Work order:
In the records below, some lines contain the word "dùng". Copy each of them.

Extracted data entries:
════════════════════

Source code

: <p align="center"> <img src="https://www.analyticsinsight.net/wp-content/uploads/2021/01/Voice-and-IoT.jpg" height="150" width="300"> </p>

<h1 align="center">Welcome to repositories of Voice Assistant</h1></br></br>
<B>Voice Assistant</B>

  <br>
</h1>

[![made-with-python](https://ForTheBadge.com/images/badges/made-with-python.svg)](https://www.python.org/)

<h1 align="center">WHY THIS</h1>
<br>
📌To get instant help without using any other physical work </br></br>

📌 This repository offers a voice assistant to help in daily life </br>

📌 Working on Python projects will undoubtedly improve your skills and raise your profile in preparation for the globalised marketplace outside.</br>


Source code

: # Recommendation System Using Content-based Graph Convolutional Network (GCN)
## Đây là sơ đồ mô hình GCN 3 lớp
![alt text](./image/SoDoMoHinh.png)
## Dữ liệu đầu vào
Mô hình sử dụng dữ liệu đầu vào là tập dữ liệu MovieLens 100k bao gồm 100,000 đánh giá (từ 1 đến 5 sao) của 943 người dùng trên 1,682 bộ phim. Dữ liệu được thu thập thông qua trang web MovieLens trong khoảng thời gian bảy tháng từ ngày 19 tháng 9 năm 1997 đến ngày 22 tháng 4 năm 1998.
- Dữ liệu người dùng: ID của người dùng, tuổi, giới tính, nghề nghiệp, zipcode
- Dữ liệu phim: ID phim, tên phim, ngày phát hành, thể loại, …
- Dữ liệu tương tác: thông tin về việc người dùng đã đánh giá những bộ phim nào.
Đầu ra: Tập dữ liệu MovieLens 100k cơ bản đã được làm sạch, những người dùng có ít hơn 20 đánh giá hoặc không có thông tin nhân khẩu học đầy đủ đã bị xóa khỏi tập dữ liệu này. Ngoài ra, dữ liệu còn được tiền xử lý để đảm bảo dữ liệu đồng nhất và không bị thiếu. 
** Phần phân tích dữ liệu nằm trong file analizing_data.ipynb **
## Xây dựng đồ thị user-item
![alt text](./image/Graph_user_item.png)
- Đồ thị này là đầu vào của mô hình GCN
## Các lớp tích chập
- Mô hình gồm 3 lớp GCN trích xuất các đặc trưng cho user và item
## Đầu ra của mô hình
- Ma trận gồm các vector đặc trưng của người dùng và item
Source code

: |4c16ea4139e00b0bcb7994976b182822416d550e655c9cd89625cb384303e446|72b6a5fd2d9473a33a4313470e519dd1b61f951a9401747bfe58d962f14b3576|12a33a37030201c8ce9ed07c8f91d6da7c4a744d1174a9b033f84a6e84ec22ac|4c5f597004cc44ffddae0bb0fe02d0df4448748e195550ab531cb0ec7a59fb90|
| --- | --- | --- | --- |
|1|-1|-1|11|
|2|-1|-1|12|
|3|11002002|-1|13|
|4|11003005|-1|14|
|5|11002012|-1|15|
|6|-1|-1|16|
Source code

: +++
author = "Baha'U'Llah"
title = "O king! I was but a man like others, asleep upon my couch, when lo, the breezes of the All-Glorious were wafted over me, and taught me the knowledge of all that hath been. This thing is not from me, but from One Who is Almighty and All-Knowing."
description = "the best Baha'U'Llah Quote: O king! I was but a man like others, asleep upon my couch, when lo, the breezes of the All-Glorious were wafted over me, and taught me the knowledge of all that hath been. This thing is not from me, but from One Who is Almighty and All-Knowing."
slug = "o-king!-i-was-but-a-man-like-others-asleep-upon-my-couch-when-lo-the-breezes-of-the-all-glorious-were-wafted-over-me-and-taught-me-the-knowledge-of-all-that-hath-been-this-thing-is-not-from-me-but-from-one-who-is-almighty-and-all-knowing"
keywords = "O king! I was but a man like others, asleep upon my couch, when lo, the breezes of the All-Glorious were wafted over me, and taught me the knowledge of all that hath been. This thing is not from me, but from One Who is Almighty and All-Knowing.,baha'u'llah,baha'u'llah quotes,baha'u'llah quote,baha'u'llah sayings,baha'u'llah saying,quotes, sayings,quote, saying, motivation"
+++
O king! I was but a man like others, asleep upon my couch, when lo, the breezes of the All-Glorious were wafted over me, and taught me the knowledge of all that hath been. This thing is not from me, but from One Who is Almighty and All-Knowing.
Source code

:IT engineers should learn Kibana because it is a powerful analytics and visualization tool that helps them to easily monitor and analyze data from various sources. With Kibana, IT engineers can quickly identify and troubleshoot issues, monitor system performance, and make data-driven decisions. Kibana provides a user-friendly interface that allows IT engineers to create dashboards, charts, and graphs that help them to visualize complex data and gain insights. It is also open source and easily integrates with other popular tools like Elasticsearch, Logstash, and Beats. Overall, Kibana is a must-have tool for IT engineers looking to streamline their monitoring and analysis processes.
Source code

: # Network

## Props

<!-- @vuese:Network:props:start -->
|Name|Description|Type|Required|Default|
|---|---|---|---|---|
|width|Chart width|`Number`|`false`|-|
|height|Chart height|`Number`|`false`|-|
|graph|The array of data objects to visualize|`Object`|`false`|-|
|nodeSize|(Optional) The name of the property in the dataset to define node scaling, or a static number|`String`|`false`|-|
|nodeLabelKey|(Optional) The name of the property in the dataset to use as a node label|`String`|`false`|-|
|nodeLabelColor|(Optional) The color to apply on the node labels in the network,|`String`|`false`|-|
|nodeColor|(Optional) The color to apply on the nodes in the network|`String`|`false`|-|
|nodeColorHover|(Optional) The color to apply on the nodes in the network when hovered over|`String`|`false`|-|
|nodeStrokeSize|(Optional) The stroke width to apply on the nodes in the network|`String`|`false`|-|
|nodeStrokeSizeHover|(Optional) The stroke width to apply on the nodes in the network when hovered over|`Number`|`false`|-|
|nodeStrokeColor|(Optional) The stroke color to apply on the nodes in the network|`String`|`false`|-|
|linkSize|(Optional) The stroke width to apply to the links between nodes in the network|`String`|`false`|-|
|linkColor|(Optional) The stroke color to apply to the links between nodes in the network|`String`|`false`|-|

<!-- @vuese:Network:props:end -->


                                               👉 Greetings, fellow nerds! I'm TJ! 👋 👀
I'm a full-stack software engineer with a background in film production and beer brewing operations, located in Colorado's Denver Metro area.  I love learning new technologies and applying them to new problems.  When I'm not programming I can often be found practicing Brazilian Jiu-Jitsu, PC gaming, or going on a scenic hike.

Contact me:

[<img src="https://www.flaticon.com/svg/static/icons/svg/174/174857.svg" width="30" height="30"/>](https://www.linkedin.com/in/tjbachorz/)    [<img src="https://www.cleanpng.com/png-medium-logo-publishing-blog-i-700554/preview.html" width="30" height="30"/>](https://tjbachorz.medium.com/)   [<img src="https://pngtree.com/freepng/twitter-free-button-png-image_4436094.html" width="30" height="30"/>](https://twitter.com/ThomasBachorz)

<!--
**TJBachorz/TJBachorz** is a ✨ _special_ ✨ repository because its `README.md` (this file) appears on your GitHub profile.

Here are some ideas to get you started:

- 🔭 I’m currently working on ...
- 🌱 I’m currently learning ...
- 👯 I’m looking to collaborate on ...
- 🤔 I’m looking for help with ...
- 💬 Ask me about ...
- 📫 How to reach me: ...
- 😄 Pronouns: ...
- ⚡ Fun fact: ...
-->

════════════════════

Task answer:
Mô hình sử dụng dữ liệu đầu vào là tập dữ liệu MovieLens 100k bao gồm 100,000 đánh giá (từ 1 đến 5 sao) của 943 người dùng trên 1,682 bộ phim. Dữ liệu được thu thập thông qua trang web MovieLens trong khoảng thời gian bảy tháng từ ngày 19 tháng 9 năm 1997 đến ngày 22 tháng 4 năm 1998.
- Dữ liệu người dùng: ID của người dùng, tuổi, giới tính, nghề nghiệp, zipcode
- Dữ liệu tương tác: thông tin về việc người dùng đã đánh giá những bộ phim nào.
Đầu ra: Tập dữ liệu MovieLens 100k cơ bản đã được làm sạch, những người dùng có ít hơn 20 đánh giá hoặc không có thông tin nhân khẩu học đầy đủ đã bị xóa khỏi tập dữ liệu này. Ngoài ra, dữ liệu còn được tiền xử lý để đảm bảo dữ liệu đồng nhất và không bị thiếu. 
- Ma trận gồm các vector đặc trưng của người dùng và item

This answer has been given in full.